This project has moved and is read-only. For the latest updates, please go here.

CSV format

Nov 7, 2012 at 2:31 PM

I've been trying to use the CsvLoader and have come a bit unstuck.

Where the underlying field is a string, the loader appears the entyr in the CSV file to start with a "'" (single quotation mark).  It then processes the remainder of the string up to the next comma.

If you add a terminating quote this is included in the value in the transient data base.  So

ID, Name, Description

1,Iain,Writer

2,'Iain','Writer'

3,'Iain,'Writer

 

ID 1 causes an exception as a ' is needed to prefix a string.

ID 2  returns Iain' and Writer' as the values in the database

ID 2 puts what you expect in the fields.

This was a bit confusing.  FIrstly, you can have CSV files without using quotes to escape fields.  You have to use quotes if there is a comma in the field, otherwise you don't.  If you do use quotes they should appear at the start and end of the field contents.

Also, my experience is that the double quote " is the more common delimiter rather than single quote.

I'm using code pulled by Git sometime last week as I'm working with DbContext.

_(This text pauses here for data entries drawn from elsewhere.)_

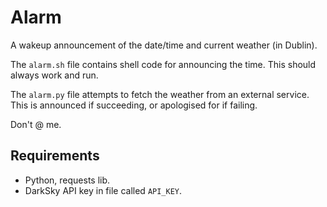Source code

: # Alarm

A wakeup announcement of the date/time and current weather (in Dublin).

The `alarm.sh` file contains shell code for announcing the time. This should always work and run.

The `alarm.py` file attempts to fetch the weather from an external service. This is announced if succeeding, or apologised for if failing.

Don't @ me.

## Requirements

* Python, requests lib.
* DarkSky API key in file called `API_KEY`.
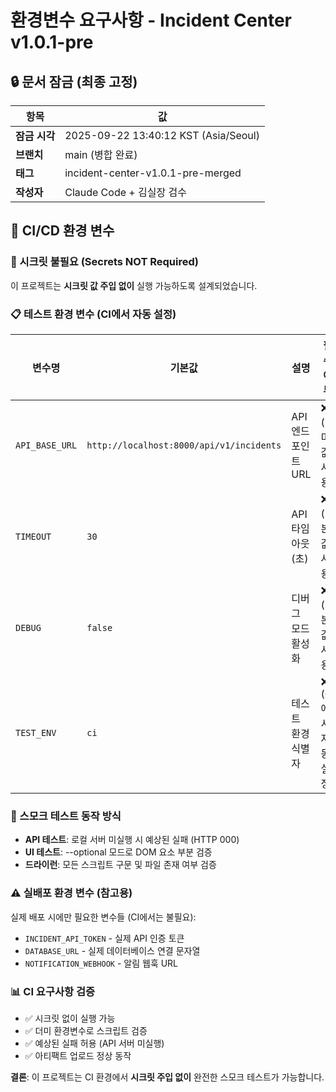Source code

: # 환경변수 요구사항 - Incident Center v1.0.1-pre

## 🔒 문서 잠금 (최종 고정)

| 항목 | 값 |
|------|---|
| **잠금 시각** | 2025-09-22 13:40:12 KST (Asia/Seoul) |
| **브랜치** | main (병합 완료) |
| **태그** | incident-center-v1.0.1-pre-merged |
| **작성자** | Claude Code + 김실장 검수 |

## 🔧 CI/CD 환경 변수

### 🚨 시크릿 불필요 (Secrets NOT Required)
이 프로젝트는 **시크릿 값 주입 없이** 실행 가능하도록 설계되었습니다.

### 📋 테스트 환경 변수 (CI에서 자동 설정)
| 변수명 | 기본값 | 설명 | 필수 여부 |
|--------|--------|------|-----------|
| `API_BASE_URL` | `http://localhost:8000/api/v1/incidents` | API 엔드포인트 URL | ❌ (더미값 사용) |
| `TIMEOUT` | `30` | API 타임아웃 (초) | ❌ (기본값 사용) |
| `DEBUG` | `false` | 디버그 모드 활성화 | ❌ (기본값 사용) |
| `TEST_ENV` | `ci` | 테스트 환경 식별자 | ❌ (CI에서 자동 설정) |

### 🔄 스모크 테스트 동작 방식
- **API 테스트**: 로컬 서버 미실행 시 예상된 실패 (HTTP 000)
- **UI 테스트**: --optional 모드로 DOM 요소 부분 검증
- **드라이런**: 모든 스크립트 구문 및 파일 존재 여부 검증

### ⚠️ 실배포 환경 변수 (참고용)
실제 배포 시에만 필요한 변수들 (CI에서는 불필요):
- `INCIDENT_API_TOKEN` - 실제 API 인증 토큰
- `DATABASE_URL` - 실제 데이터베이스 연결 문자열
- `NOTIFICATION_WEBHOOK` - 알림 웹훅 URL

### 📊 CI 요구사항 검증
- ✅ 시크릿 없이 실행 가능
- ✅ 더미 환경변수로 스크립트 검증
- ✅ 예상된 실패 허용 (API 서버 미실행)
- ✅ 아티팩트 업로드 정상 동작

**결론**: 이 프로젝트는 CI 환경에서 **시크릿 주입 없이** 완전한 스모크 테스트가 가능합니다.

Is this a bug or have I got the wrong end of the stick? :)

 

Iain

 

Nov 7, 2012 at 2:56 PM
Edited Nov 7, 2012 at 4:49 PM

Hello Iain,

This new format/behavior is intentional, but there is no release build that is currently using it. Once it is published, the corresponding tutorial will be updated too. The single quote mark is a prefix character that indicates that the content is a string. This is required because empty string and null are different values and without this indicator the empty value in the CSV file could be interpreted as empty string and null too. But with the addition of ', these values can be represented by "'" and "", respectively.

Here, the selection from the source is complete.